# PROVIDED RECORDS:
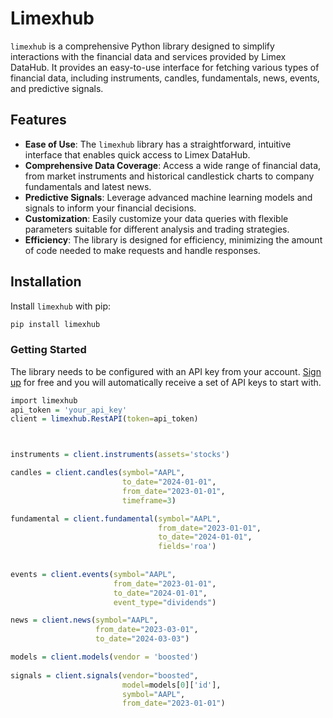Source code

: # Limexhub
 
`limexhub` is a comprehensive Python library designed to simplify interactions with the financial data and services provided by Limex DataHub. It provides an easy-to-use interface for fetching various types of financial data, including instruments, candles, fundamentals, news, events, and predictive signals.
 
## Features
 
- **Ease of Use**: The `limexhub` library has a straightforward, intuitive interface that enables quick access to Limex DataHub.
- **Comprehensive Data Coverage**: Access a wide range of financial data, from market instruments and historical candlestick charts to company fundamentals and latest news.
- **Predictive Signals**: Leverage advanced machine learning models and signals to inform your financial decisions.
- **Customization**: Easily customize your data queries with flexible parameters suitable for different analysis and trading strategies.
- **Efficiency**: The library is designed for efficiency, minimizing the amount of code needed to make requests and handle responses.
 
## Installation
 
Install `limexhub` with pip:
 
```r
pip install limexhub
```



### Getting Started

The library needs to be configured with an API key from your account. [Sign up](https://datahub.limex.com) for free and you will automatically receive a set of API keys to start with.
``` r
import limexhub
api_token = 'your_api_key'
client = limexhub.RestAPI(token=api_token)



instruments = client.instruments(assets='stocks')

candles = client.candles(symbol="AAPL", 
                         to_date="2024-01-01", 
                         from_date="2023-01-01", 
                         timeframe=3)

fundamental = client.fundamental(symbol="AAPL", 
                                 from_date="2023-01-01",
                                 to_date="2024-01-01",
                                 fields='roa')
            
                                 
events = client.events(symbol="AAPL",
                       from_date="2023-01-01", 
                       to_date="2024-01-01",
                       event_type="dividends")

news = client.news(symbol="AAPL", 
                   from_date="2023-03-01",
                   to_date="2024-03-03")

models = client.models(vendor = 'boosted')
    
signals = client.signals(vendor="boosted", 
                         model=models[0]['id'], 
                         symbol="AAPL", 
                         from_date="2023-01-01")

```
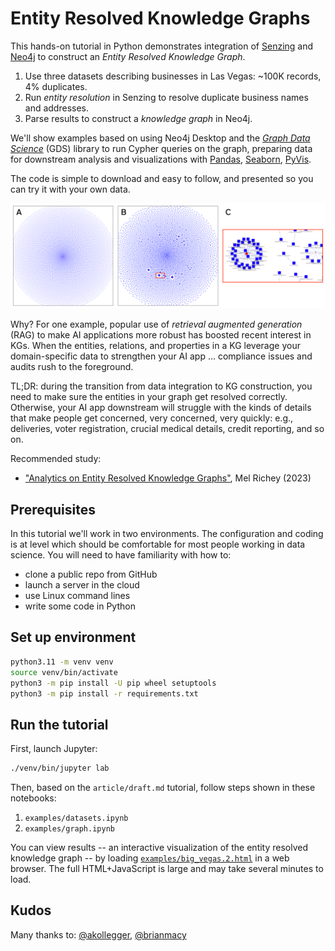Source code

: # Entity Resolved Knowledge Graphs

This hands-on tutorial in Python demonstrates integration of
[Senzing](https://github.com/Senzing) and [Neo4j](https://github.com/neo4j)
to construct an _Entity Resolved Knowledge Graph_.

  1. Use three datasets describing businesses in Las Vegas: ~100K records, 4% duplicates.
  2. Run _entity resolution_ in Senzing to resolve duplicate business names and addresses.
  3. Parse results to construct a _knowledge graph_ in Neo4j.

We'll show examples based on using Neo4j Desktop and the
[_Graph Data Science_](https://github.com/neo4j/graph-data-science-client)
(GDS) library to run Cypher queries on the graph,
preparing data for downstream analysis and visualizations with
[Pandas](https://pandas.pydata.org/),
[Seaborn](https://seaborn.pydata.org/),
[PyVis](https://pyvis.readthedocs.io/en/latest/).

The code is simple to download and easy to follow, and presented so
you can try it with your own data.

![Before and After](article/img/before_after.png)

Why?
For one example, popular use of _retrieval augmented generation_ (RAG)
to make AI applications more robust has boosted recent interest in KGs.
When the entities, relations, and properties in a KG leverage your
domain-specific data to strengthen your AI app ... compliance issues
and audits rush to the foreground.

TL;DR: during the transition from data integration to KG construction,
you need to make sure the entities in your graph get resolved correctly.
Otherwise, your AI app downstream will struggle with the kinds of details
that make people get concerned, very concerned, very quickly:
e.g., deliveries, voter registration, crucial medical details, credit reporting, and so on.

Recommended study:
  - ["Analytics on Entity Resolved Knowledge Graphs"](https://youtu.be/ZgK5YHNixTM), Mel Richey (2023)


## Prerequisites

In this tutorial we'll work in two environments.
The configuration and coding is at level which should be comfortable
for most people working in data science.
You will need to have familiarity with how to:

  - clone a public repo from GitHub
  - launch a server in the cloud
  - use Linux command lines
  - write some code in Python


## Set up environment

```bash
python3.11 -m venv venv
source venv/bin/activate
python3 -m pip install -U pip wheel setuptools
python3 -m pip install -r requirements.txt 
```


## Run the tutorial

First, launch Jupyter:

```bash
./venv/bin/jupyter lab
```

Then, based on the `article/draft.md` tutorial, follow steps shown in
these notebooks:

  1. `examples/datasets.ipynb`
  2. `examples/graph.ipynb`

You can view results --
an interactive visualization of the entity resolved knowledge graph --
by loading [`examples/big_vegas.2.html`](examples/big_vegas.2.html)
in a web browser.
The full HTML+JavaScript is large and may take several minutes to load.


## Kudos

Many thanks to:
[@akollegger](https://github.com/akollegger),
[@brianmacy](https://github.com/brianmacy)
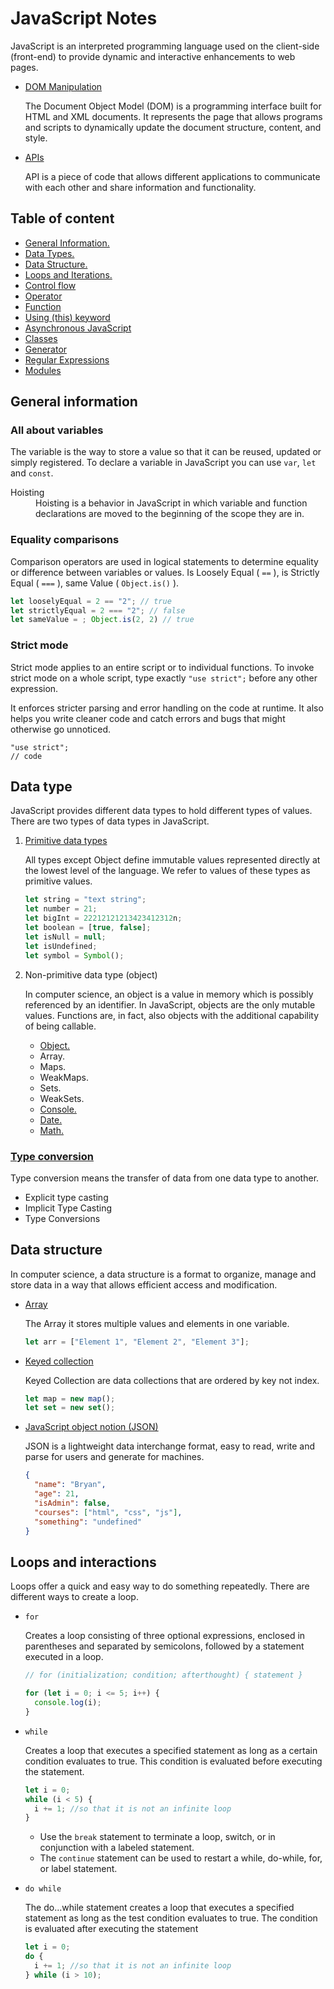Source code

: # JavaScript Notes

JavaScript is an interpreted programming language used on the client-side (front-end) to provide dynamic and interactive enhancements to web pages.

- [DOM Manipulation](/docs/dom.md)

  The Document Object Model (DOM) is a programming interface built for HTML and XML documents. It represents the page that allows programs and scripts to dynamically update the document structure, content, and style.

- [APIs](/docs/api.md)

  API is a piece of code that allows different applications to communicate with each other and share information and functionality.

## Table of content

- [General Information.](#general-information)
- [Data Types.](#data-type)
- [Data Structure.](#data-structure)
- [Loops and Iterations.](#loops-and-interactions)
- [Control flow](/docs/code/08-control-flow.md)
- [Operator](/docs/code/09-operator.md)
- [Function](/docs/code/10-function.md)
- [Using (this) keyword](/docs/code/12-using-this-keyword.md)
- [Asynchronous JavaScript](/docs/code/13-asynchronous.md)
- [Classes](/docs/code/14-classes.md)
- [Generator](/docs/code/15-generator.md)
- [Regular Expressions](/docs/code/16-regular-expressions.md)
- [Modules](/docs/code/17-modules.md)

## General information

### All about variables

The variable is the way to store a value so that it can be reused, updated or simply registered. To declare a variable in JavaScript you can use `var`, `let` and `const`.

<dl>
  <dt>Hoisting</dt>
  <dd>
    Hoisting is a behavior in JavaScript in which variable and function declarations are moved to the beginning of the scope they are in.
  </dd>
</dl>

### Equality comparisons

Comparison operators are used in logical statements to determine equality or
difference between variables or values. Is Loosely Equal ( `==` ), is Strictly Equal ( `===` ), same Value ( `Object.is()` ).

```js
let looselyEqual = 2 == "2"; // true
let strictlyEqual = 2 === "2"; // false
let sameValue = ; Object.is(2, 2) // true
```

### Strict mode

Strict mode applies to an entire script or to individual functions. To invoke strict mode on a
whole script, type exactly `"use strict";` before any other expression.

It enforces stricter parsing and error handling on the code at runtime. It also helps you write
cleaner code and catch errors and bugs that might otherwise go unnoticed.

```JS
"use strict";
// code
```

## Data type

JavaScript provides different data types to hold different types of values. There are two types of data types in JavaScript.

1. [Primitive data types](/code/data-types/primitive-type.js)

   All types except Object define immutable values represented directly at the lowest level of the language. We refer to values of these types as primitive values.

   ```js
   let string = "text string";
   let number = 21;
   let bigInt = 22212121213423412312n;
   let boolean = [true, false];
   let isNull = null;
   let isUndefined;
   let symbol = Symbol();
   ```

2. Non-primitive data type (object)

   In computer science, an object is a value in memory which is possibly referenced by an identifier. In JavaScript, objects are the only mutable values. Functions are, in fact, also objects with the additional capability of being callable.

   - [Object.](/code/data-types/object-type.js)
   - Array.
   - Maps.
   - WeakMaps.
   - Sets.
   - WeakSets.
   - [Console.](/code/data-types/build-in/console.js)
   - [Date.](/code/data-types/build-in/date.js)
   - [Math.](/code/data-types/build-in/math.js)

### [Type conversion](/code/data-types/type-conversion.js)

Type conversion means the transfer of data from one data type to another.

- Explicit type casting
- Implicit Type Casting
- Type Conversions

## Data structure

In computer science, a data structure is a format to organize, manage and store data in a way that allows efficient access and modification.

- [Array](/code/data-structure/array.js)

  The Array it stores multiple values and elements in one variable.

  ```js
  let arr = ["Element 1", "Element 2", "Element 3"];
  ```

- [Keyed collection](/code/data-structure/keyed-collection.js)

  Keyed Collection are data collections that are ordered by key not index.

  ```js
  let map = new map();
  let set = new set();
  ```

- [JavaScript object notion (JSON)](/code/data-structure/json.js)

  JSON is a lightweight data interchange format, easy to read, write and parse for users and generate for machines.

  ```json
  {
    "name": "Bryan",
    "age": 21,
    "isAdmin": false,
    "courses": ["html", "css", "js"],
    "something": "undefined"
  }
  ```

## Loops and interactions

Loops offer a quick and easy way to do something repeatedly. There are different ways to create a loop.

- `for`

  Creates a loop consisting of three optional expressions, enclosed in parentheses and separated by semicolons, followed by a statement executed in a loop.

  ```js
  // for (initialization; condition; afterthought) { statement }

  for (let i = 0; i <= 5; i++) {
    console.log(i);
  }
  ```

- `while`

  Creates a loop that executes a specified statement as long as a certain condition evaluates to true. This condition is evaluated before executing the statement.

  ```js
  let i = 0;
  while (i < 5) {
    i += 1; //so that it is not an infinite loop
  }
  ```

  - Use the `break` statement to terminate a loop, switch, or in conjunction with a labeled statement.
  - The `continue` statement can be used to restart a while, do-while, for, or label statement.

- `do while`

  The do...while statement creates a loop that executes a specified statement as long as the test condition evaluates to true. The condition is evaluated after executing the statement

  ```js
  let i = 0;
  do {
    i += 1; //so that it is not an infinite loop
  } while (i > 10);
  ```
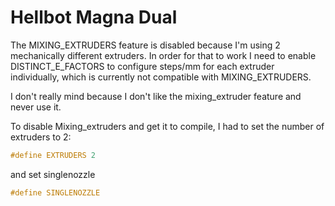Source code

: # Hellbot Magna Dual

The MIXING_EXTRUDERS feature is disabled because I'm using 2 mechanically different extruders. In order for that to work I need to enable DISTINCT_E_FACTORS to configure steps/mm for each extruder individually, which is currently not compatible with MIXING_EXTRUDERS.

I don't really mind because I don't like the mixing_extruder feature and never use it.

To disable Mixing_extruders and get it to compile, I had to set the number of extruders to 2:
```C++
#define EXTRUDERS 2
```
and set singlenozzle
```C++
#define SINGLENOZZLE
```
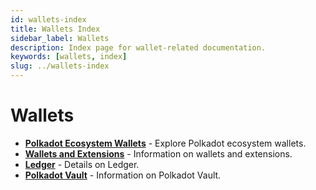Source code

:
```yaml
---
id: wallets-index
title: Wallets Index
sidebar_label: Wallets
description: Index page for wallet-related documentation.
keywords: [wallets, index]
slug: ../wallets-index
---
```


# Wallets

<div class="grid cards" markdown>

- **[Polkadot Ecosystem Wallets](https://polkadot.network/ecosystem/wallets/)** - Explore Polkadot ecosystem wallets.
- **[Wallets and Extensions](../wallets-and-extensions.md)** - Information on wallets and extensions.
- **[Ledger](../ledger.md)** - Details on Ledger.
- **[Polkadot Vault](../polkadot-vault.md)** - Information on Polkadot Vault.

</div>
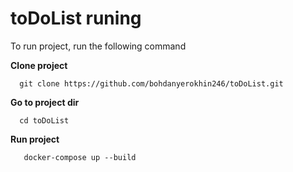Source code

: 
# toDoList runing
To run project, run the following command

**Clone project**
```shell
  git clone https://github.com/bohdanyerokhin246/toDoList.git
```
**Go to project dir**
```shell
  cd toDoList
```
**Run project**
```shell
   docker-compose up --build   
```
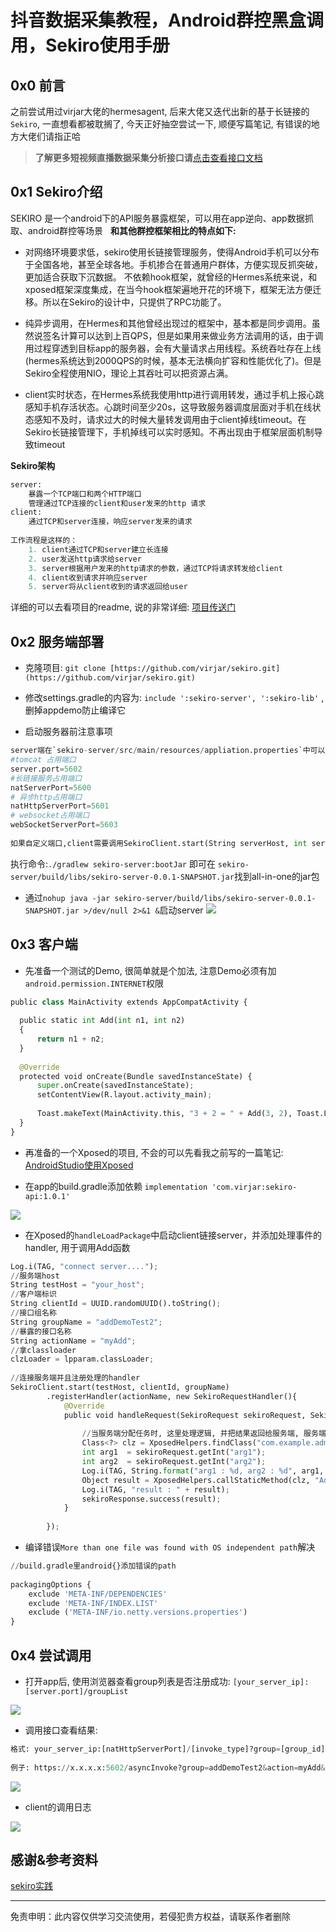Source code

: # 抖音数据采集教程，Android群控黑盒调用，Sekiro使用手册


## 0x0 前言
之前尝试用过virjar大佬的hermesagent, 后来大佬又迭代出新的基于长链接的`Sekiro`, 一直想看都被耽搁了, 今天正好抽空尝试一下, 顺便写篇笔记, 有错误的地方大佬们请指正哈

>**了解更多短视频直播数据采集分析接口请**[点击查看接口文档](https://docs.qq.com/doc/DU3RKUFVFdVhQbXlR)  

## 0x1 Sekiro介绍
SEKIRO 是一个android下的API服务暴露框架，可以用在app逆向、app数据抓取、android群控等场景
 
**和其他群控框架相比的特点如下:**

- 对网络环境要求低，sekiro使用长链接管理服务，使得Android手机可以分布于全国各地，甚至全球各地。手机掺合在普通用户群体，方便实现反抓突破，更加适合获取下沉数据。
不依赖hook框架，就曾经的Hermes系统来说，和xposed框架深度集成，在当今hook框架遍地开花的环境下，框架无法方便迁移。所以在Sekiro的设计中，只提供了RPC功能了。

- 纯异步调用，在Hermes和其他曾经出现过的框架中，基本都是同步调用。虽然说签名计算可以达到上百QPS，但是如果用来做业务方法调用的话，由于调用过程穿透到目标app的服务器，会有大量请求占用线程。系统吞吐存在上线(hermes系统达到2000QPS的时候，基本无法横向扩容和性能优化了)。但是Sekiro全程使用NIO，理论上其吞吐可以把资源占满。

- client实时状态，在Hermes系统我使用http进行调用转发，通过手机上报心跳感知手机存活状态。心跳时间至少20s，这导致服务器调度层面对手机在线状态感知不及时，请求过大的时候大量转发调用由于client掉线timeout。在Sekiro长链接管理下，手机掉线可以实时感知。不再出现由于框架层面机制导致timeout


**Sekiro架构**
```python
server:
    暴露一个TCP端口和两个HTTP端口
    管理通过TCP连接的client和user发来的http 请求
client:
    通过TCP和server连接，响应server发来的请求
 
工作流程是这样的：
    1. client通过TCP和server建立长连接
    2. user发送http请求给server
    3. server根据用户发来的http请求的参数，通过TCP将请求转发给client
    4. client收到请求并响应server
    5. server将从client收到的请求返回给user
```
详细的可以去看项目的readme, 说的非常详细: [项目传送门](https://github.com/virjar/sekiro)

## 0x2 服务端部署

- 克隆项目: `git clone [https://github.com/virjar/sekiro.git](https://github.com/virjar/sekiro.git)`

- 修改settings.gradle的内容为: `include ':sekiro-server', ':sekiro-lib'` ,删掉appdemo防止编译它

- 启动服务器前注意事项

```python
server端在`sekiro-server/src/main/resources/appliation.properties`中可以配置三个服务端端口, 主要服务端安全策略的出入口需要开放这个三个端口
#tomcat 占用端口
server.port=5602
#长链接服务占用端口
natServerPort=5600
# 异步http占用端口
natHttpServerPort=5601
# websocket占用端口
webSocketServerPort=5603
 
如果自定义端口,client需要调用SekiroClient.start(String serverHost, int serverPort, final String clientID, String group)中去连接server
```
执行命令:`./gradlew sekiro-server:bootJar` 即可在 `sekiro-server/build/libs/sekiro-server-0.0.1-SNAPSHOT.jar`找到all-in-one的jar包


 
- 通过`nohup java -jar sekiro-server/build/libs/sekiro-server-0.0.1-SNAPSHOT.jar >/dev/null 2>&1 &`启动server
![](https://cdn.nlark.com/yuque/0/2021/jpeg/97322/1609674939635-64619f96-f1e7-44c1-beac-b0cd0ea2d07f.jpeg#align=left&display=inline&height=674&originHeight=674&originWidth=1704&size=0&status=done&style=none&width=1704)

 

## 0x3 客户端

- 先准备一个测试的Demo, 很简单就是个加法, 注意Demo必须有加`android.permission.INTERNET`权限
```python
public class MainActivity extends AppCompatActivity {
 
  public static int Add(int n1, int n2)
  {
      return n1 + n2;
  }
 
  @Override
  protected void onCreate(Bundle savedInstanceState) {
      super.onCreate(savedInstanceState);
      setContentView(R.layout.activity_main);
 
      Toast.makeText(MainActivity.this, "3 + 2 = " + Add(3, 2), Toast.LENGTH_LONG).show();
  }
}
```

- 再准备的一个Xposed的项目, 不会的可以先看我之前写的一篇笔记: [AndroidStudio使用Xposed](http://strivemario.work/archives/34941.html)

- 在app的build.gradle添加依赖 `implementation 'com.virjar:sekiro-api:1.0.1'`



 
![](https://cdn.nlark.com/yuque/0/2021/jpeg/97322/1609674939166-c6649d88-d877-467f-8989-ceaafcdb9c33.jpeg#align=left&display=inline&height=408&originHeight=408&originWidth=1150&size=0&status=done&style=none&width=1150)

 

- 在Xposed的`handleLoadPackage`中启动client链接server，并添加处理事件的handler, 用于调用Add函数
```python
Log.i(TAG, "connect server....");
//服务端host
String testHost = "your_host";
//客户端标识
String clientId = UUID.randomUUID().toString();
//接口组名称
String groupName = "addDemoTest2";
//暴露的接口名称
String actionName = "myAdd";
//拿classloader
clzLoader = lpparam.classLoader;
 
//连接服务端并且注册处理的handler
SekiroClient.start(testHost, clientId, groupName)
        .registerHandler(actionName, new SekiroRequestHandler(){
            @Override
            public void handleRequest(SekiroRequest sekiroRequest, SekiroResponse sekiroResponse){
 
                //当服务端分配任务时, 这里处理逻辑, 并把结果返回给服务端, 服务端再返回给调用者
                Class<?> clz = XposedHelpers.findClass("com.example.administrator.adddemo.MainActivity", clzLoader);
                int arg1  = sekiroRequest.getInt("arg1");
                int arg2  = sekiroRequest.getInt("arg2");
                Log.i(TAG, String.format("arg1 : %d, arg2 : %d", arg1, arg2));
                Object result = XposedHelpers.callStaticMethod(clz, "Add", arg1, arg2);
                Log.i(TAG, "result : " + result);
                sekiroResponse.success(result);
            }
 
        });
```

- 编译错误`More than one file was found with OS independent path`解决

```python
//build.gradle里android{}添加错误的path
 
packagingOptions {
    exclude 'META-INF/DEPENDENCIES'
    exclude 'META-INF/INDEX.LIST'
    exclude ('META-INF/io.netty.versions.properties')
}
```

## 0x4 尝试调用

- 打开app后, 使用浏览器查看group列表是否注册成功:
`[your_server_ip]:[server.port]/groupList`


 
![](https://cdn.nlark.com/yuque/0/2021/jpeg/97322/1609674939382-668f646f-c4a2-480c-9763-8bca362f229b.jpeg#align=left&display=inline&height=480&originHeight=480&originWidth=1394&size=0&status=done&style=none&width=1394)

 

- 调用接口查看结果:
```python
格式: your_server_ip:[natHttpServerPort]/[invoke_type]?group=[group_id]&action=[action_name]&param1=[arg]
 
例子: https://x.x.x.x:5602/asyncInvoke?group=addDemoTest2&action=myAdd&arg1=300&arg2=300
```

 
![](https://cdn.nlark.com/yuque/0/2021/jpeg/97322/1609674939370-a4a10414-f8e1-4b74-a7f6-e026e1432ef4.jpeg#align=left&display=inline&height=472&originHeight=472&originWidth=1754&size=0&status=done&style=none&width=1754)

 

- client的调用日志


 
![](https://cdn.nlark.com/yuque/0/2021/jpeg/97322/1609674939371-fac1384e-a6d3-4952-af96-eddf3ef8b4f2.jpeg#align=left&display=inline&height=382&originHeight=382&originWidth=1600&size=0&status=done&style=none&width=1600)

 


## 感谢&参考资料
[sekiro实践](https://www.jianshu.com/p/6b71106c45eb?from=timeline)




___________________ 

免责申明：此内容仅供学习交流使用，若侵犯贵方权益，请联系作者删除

# TASK INSTRUCTIONS:
Locate the lines above that hold the word "tutorial". Show every one of them.

# OUTPUT BELOW:
This hands-on tutorial in Python demonstrates integration of
In this tutorial we'll work in two environments.
## Run the tutorial
Then, based on the `article/draft.md` tutorial, follow steps shown in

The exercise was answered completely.